Waar het gaat om de beoordeling van wat in het algemeen belang is en de keus van de middelen om dit belang te dienen, komt de wetgever een "wide margin of appreciation" toe [..]. Dat het gestelde doel ook met een lichter middel kan worden bereikt, is op zichzelf niet voldoende om te concluderen dat de inbreuk ongerechtvaardigd is [..]. Wel kan de aanwezigheid van alternatieven worden meegewogen bij de proportionaliteitstoets [..]."
2.15. Bij brief van (onder meer) 9 juli 2002 heeft de (toenmalige) raadsman van eisers de Staat aansprakelijk gesteld.

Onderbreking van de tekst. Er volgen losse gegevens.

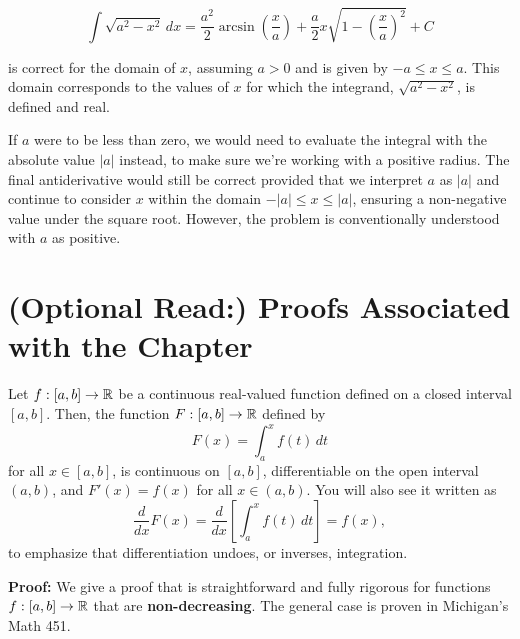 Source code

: \[
\int \sqrt{a^2 - x^2} \, dx = \frac{a^2}{2} \arcsin\left(\frac{x}{a}\right) + \frac{a}{2} x\sqrt{1 - \left(\frac{x}{a}\right)^2} + C
\]

is correct for the domain of \( x \), assuming \( a > 0 \) and is given by \( -a \leq x \leq a \). This domain corresponds to the values of \( x \) for which the integrand, \( \sqrt{a^2 - x^2} \), is defined and real.

If \( a \) were to be less than zero, we would need to evaluate the integral with the absolute value \( |a| \) instead, to make sure we're working with a positive radius. The final antiderivative would still be correct provided that we interpret \( a \) as \( |a| \) and continue to consider \( x \) within the domain \( -|a| \leq x \leq |a| \), ensuring a non-negative value under the square root. However, the problem is conventionally understood with \( a \) as positive.

\section{(Optional Read:) Proofs Associated with the Chapter}

\begin{tcolorbox}[title=\textcolor{black}{Proof of Prop.~\ref{thm:FundamentalTheoremsCalculus} (First Fundamental Theorem of Calculus)}, sharp corners, colback=green!30, colframe=green!80!blue, breakable, fonttitle=\bfseries]

Let \( f:[a, b] \to \mathbb R \) be a continuous real-valued function defined on a closed interval \([a, b]\). Then, the function \( F:[a, b] \to \mathbb R \) defined by
\begin{equation}
    \label{eq:FirstFundThmCalculusVo1B}
F(x) = \int_a^x f(t) \, dt
\end{equation}
for all \( x \in [a, b]\), is continuous on \([a, b]\), differentiable on the open interval \( (a, b) \), and \( F'(x) = f(x) \) for all \( x \in  (a, b) \). You will also see it written as 
\begin{equation}
    \label{eq:FirstFundThmCalculusVo2B}
   \frac{d}{dx}  F(x) =  \frac{d}{dx} \left[ \int_a^x f(t) \, dt \right] = f(x),
\end{equation}
to emphasize that differentiation undoes, or inverses, integration.
\\

\end{tcolorbox}

\bigskip


\textbf{Proof:} We give a proof that is straightforward and fully rigorous for functions $f:[a, b] \to \mathbb R$ that are \textbf{non-decreasing}. The general case is proven in Michigan's Math 451.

2.16. Eisers hebben bestuursrechtelijke rechtsmiddelen aangewend tegen de beslissing dat zij niet in aanmerking komen voor extra varkensrechten op basis van categorie 4 van het Bhv. Dit heeft uiteindelijk geresulteerd in een uitspraak van 19 juli 2005 van het College van Beroep voor het bedrijfsleven (CBb). Het CBb heeft, kort samengevat, de beslissing om aan eisers geen extra varkensrechten toe te kennen op basis van hardheidscategorie 4 in stand gelaten. Daartoe heeft het CBb onder meer het volgende overwogen:
"5.5. [..] Naar het oordeel van het College heeft verweerder zich terecht op het standpunt gesteld dat de met de deelneming aan de stichting "Wij zijn het zat" samenhangende reden van de te late indiening van de aangifte overschotheffing 1996 behoort tot de risicosfeer van appelante. [..]"

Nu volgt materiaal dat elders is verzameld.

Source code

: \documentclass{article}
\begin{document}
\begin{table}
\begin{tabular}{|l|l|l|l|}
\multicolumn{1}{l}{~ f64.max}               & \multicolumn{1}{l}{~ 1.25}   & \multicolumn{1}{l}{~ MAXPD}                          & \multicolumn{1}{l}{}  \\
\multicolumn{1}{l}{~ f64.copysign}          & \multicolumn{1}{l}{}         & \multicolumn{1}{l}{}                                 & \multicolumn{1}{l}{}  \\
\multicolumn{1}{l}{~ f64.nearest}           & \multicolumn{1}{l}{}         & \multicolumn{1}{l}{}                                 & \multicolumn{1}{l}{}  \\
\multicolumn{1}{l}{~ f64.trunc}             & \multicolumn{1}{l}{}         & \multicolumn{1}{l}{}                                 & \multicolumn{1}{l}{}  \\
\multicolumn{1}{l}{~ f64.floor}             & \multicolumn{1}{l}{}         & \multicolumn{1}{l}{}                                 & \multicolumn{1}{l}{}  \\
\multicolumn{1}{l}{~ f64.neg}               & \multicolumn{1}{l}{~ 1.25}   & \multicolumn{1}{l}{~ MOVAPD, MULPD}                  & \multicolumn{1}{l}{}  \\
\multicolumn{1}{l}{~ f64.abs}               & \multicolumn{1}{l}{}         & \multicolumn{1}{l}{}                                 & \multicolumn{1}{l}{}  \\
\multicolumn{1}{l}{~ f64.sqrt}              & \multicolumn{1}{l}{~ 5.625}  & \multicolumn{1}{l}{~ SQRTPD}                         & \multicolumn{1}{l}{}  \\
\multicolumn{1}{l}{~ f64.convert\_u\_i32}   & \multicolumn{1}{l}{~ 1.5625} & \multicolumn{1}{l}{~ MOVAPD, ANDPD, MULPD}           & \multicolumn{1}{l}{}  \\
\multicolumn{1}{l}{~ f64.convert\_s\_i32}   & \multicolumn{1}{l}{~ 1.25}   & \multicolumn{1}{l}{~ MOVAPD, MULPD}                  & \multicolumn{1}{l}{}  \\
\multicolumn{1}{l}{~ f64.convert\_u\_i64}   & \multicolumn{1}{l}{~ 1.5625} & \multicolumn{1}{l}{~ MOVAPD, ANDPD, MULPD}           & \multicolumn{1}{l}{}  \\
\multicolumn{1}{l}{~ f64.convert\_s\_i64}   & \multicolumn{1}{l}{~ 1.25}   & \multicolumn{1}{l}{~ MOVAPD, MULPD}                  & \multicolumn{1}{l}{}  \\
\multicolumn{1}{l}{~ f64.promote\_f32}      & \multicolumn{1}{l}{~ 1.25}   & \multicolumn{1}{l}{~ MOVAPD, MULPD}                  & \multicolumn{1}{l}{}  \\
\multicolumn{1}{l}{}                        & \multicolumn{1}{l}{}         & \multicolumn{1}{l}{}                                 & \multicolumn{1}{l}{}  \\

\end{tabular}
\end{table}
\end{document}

2.17. De Whv en het Bhv zijn na hun inwerkingtreding diverse malen gewijzigd. Per 1 januari 2006 zijn de Whv en het Bhv komen te vervallen.
3. Het geschil
3.1. Eisers vorderen - zakelijk weergegeven - bij vonnis uitvoerbaar bij voorraad:
a. te verklaren voor recht dat de Staat jegens hen onrechtmatig heeft gehandeld door de Whv en de daarop gebaseerde regelgeving uit te vaardigen, toe te passen en te handhaven en de Staat uit dien hoofde te veroordelen tot betaling aan eisers van een bedrag van € 63.801,--, te vermeerderen met de wettelijke rente;
b. de Staat te veroordelen tot betaling aan eisers van de door hen gemaakte kosten van buitengerechtelijke rechtsbijstand, ter hoogte van twee punten van het toepasselijke liquidatietarief, althans een in redelijkheid vast te stellen bedrag, te vermeerderen met de wettelijke rente;
c. de Staat te veroordelen in de proceskosten, bij niet tijdige betaling te vermeerderen met nakosten en de wettelijke rente.

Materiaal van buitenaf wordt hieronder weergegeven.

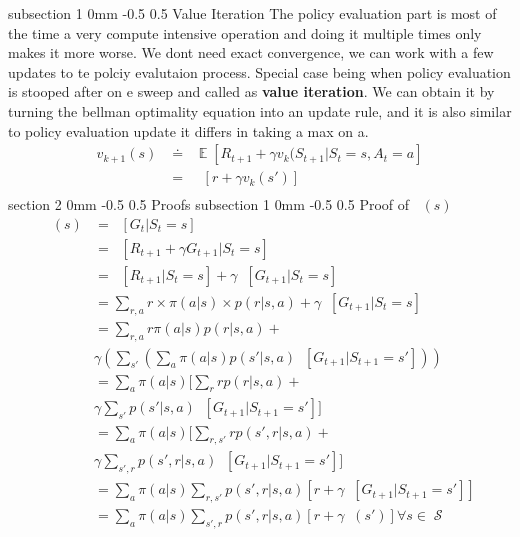 \documentclass[twocolumn,11pt]{article}
\makeatletter
\DeclareMathOperator{\E}{\mathbb{E}}
\DeclareMathOperator{\state}{\mathcal{S}}
\DeclareMathOperator{\vp}{v_\pi} %
\DeclareMathOperator{\Ep}{\E_\pi}
\DeclareMathOperator{\maxa}{\underset{a}{\text{max }}}
\DeclareMathOperator{\dynamics}{\sum_{s',r} p(s',r|s,a)}
\renewcommand{\section}{\@startsection
{section}%
{2}%
{0mm}%
{-0.5\baselineskip}%
{0.5\baselineskip}%
{\bfseries\color{blue}}} %
\renewcommand{\subsection}{\@startsection
{subsection}%
{1}%
{0mm}%
{-0.5\baselineskip}%
{0.5\baselineskip}%
{\bfseries\color{blue}}} %
\makeatother
\begin{document}
\subsection{Value Iteration} 
The policy evaluation part is most of the time a very compute intensive operation and doing it multiple times only makes it more worse. We dont need exact convergence, we can work with a few updates to te polciy evalutaion process. Special case being when policy evaluation is stooped after on e sweep and called as \textbf{value iteration}.
We can obtain it by turning the bellman optimality equation into an update rule, and it is also similar to policy evaluation update it differs in taking a max on a.
\begin{align}
	v_{k+1}(s) &\doteq \maxa \E[R_{t+1} + \gamma v_{k}(S_{t+1}|S_{t} = s , A_{t}=a]\\
	&= \maxa \dynamics [r + \gamma v_{k}(s')]\\
\end{align}
\section{Proofs}
\subsection{Proof of $\vp(s)$}
\begin{align*}
	\vp(s) &= \Ep[G_t | S_t = s] \\
	&= \Ep [R_{t+1} + \gamma G_{t+1} | S_t = s]\\
	&= \Ep[R_{t+1}  | S_t= s] + \gamma \Ep[G_{t+1} | S_t= s]\\
	&= \sum_{r,  a} r \times \pi(a|s) \times p(r|s,a) + \gamma  \Ep[G_{t+1} | S_t= s]\\
	&= \sum_{r,  a} r \pi(a|s)  p(r|s,a) +\\
	& \gamma  ( \sum_{s'}( \sum_a \pi(a|s)p(s'|s,a)  \Ep[G_{t+1} | S_{t+1} = s']))\\
	&= \sum_a \pi(a|s) [  \sum_r r p(r|s,a) + \\
	&\gamma \sum_{s'}p(s'|s,a) \Ep[G_{t+1} | S_{t+1} = s']  ]\\
	&= \sum_a \pi(a|s) [  \sum_{r,s'} r p(s',r|s,a) +\\
	& \gamma \sum_{s',r}p(s',r|s,a) \Ep[G_{t+1} | S_{t+1} = s']  ]\\
	&= \sum_a \pi(a|s) \sum_{r,s'} p(s',r|s,a)[ r + \gamma \Ep[G_{t+1} | S_{t+1} = s']  ]\\
	&= \sum_a \pi(a|s) \sum_{s',r} p(s',r|s,a) [r + \gamma \vp(s')] \forall s \in \state
\end{align*}
\end{document}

3.2. Eisers hebben aan hun vorderingen - verkort en zakelijk weergeven - het volgende ten grondslag gelegd.
In het geval van eisers is er géén sprake van een "fair balance" als bedoeld in het hiervoor aangehaalde arrest van 16 november 2001. Door de invoering van de Whv is aan eisers de mogelijkheid ontnomen om de door hen gebouwde nieuwe stal te gebruiken voor het houden van vleesvarkens. In plaats van de 290 varkens die zij op grond van de milieuvergunning mochten houden, kunnen eisers thans slechts 132 varkens houden. Daarnaast is de onder 2.11 genoemde investering van ƒ 74.990,50 in GVNEK-rechten nutteloos geworden door de systematiek van de Whv.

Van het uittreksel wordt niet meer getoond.